#### What you have to do:
Repeat exactly, and only, the lines from the one containing "- *Type:* com.hashicorp.cdktf.SSHProvisionerConnection" through the last line of the data below.

#### Extracted data:
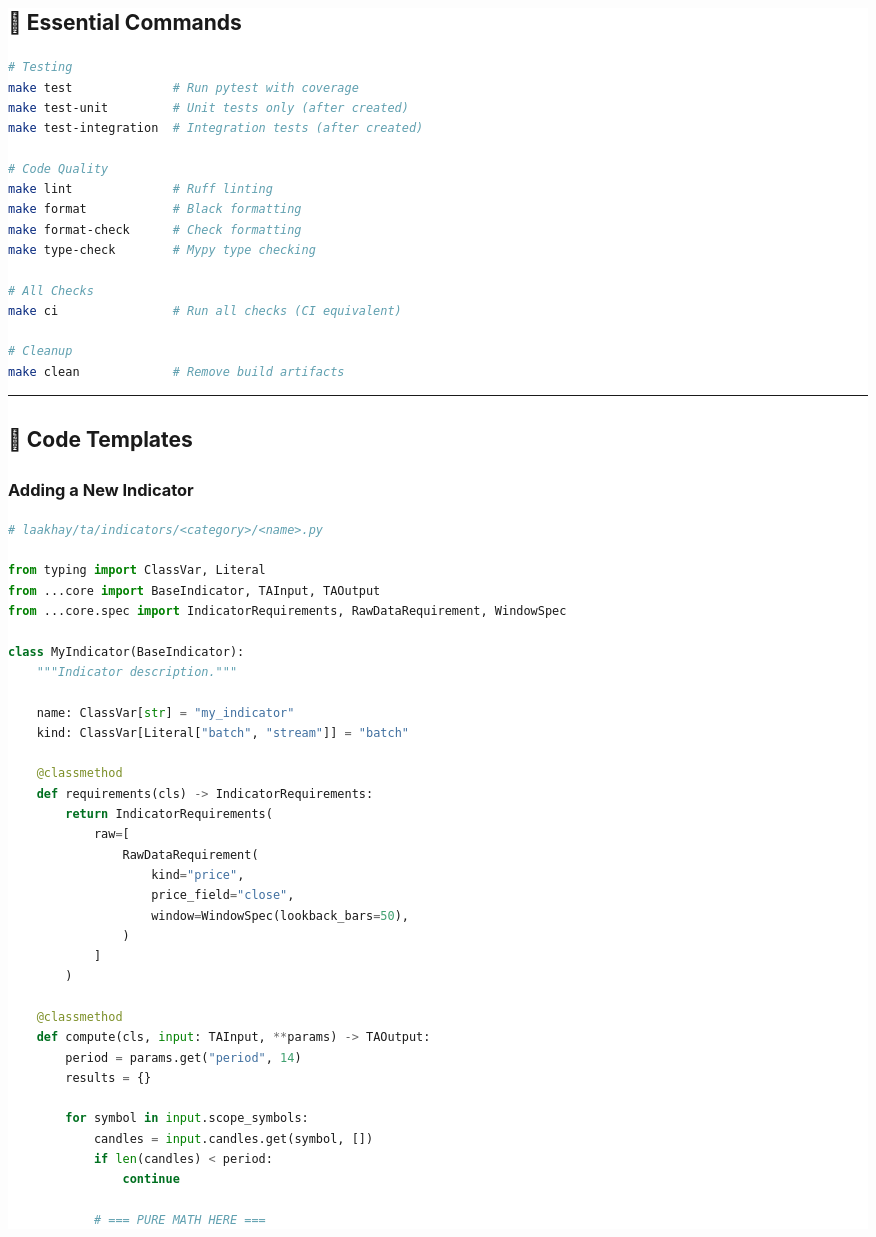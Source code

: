 
## 🔧 Essential Commands

```bash
# Testing
make test              # Run pytest with coverage
make test-unit         # Unit tests only (after created)
make test-integration  # Integration tests (after created)

# Code Quality
make lint              # Ruff linting
make format            # Black formatting
make format-check      # Check formatting
make type-check        # Mypy type checking

# All Checks
make ci                # Run all checks (CI equivalent)

# Cleanup
make clean             # Remove build artifacts
```

---

## 📐 Code Templates

### Adding a New Indicator
```python
# laakhay/ta/indicators/<category>/<name>.py

from typing import ClassVar, Literal
from ...core import BaseIndicator, TAInput, TAOutput
from ...core.spec import IndicatorRequirements, RawDataRequirement, WindowSpec

class MyIndicator(BaseIndicator):
    """Indicator description."""
    
    name: ClassVar[str] = "my_indicator"
    kind: ClassVar[Literal["batch", "stream"]] = "batch"
    
    @classmethod
    def requirements(cls) -> IndicatorRequirements:
        return IndicatorRequirements(
            raw=[
                RawDataRequirement(
                    kind="price",
                    price_field="close",
                    window=WindowSpec(lookback_bars=50),
                )
            ]
        )
    
    @classmethod
    def compute(cls, input: TAInput, **params) -> TAOutput:
        period = params.get("period", 14)
        results = {}
        
        for symbol in input.scope_symbols:
            candles = input.candles.get(symbol, [])
            if len(candles) < period:
                continue
            
            # === PURE MATH HERE ===
```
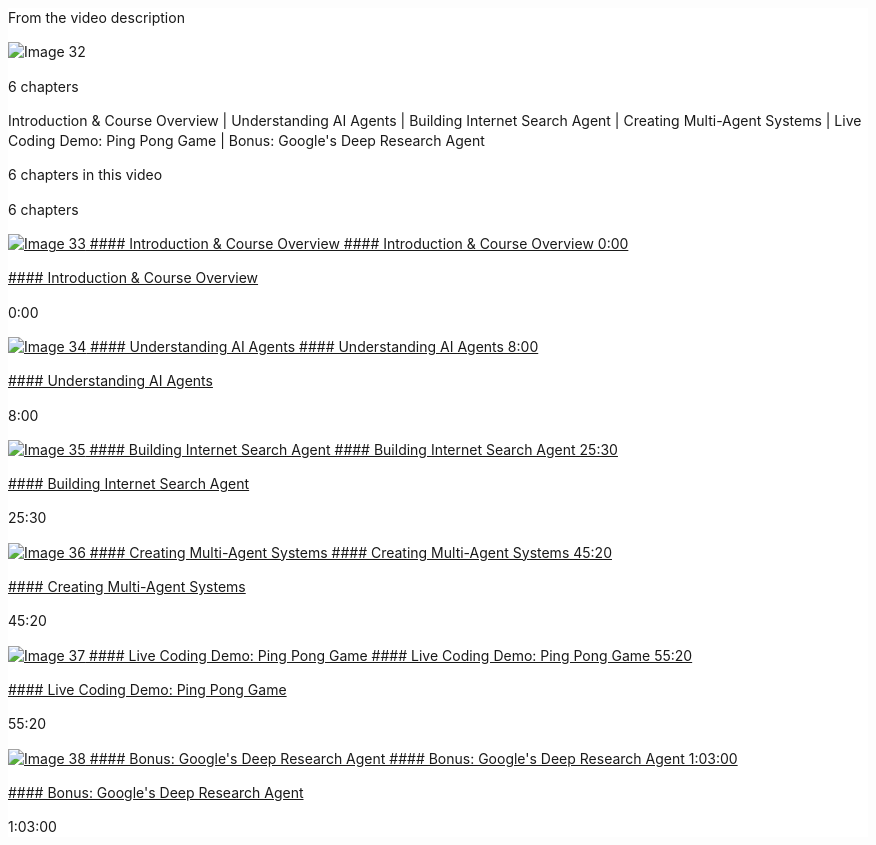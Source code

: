 From the video description

![Image 32](https://www.youtube.com/results?search_query=agent+resoning+langchan&sp=EgIIBA%253D%253D)

6 chapters

Introduction & Course Overview | Understanding AI Agents | Building Internet Search Agent | Creating Multi-Agent Systems | Live Coding Demo: Ping Pong Game | Bonus: Google's Deep Research Agent

6 chapters in this video

6 chapters

[![Image 33](https://www.youtube.com/results?search_query=agent+resoning+langchan&sp=EgIIBA%253D%253D) #### Introduction & Course Overview #### Introduction & Course Overview 0:00](https://www.youtube.com/watch?v=BM5nGK1_M6M)

[#### Introduction & Course Overview](https://www.youtube.com/watch?v=BM5nGK1_M6M)

0:00

[![Image 34](https://www.youtube.com/results?search_query=agent+resoning+langchan&sp=EgIIBA%253D%253D) #### Understanding AI Agents #### Understanding AI Agents 8:00](https://www.youtube.com/watch?v=BM5nGK1_M6M&t=480s)

[#### Understanding AI Agents](https://www.youtube.com/watch?v=BM5nGK1_M6M&t=480s)

8:00

[![Image 35](https://www.youtube.com/results?search_query=agent+resoning+langchan&sp=EgIIBA%253D%253D) #### Building Internet Search Agent #### Building Internet Search Agent 25:30](https://www.youtube.com/watch?v=BM5nGK1_M6M&t=1530s)

[#### Building Internet Search Agent](https://www.youtube.com/watch?v=BM5nGK1_M6M&t=1530s)

25:30

[![Image 36](https://www.youtube.com/results?search_query=agent+resoning+langchan&sp=EgIIBA%253D%253D) #### Creating Multi-Agent Systems #### Creating Multi-Agent Systems 45:20](https://www.youtube.com/watch?v=BM5nGK1_M6M&t=2720s)

[#### Creating Multi-Agent Systems](https://www.youtube.com/watch?v=BM5nGK1_M6M&t=2720s)

45:20

[![Image 37](https://www.youtube.com/results?search_query=agent+resoning+langchan&sp=EgIIBA%253D%253D) #### Live Coding Demo: Ping Pong Game #### Live Coding Demo: Ping Pong Game 55:20](https://www.youtube.com/watch?v=BM5nGK1_M6M&t=3320s)

[#### Live Coding Demo: Ping Pong Game](https://www.youtube.com/watch?v=BM5nGK1_M6M&t=3320s)

55:20

[![Image 38](https://www.youtube.com/results?search_query=agent+resoning+langchan&sp=EgIIBA%253D%253D) #### Bonus: Google's Deep Research Agent #### Bonus: Google's Deep Research Agent 1:03:00](https://www.youtube.com/watch?v=BM5nGK1_M6M&t=3780s)

[#### Bonus: Google's Deep Research Agent](https://www.youtube.com/watch?v=BM5nGK1_M6M&t=3780s)

1:03:00
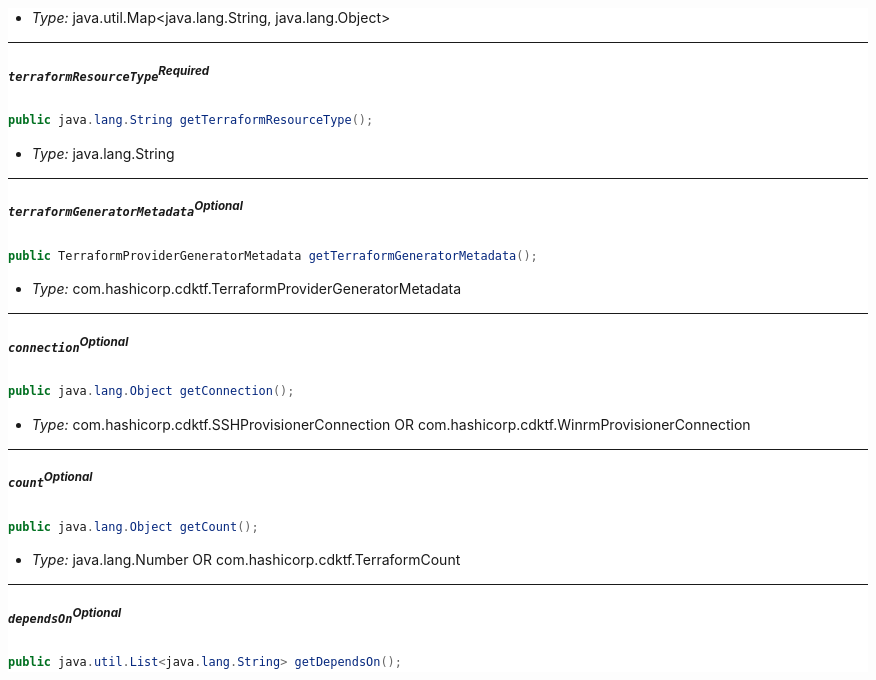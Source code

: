 - *Type:* java.util.Map<java.lang.String, java.lang.Object>

---

##### `terraformResourceType`<sup>Required</sup> <a name="terraformResourceType" id="@cdktf/provider-snowflake.externalVolume.ExternalVolume.property.terraformResourceType"></a>

```java
public java.lang.String getTerraformResourceType();
```

- *Type:* java.lang.String

---

##### `terraformGeneratorMetadata`<sup>Optional</sup> <a name="terraformGeneratorMetadata" id="@cdktf/provider-snowflake.externalVolume.ExternalVolume.property.terraformGeneratorMetadata"></a>

```java
public TerraformProviderGeneratorMetadata getTerraformGeneratorMetadata();
```

- *Type:* com.hashicorp.cdktf.TerraformProviderGeneratorMetadata

---

##### `connection`<sup>Optional</sup> <a name="connection" id="@cdktf/provider-snowflake.externalVolume.ExternalVolume.property.connection"></a>

```java
public java.lang.Object getConnection();
```

- *Type:* com.hashicorp.cdktf.SSHProvisionerConnection OR com.hashicorp.cdktf.WinrmProvisionerConnection

---

##### `count`<sup>Optional</sup> <a name="count" id="@cdktf/provider-snowflake.externalVolume.ExternalVolume.property.count"></a>

```java
public java.lang.Object getCount();
```

- *Type:* java.lang.Number OR com.hashicorp.cdktf.TerraformCount

---

##### `dependsOn`<sup>Optional</sup> <a name="dependsOn" id="@cdktf/provider-snowflake.externalVolume.ExternalVolume.property.dependsOn"></a>

```java
public java.util.List<java.lang.String> getDependsOn();
```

#### Problem solution:
- *Type:* com.hashicorp.cdktf.SSHProvisionerConnection OR com.hashicorp.cdktf.WinrmProvisionerConnection

---

##### `count`<sup>Optional</sup> <a name="count" id="@cdktf/provider-snowflake.externalVolume.ExternalVolume.property.count"></a>

```java
public java.lang.Object getCount();
```

- *Type:* java.lang.Number OR com.hashicorp.cdktf.TerraformCount

---

##### `dependsOn`<sup>Optional</sup> <a name="dependsOn" id="@cdktf/provider-snowflake.externalVolume.ExternalVolume.property.dependsOn"></a>

```java
public java.util.List<java.lang.String> getDependsOn();
```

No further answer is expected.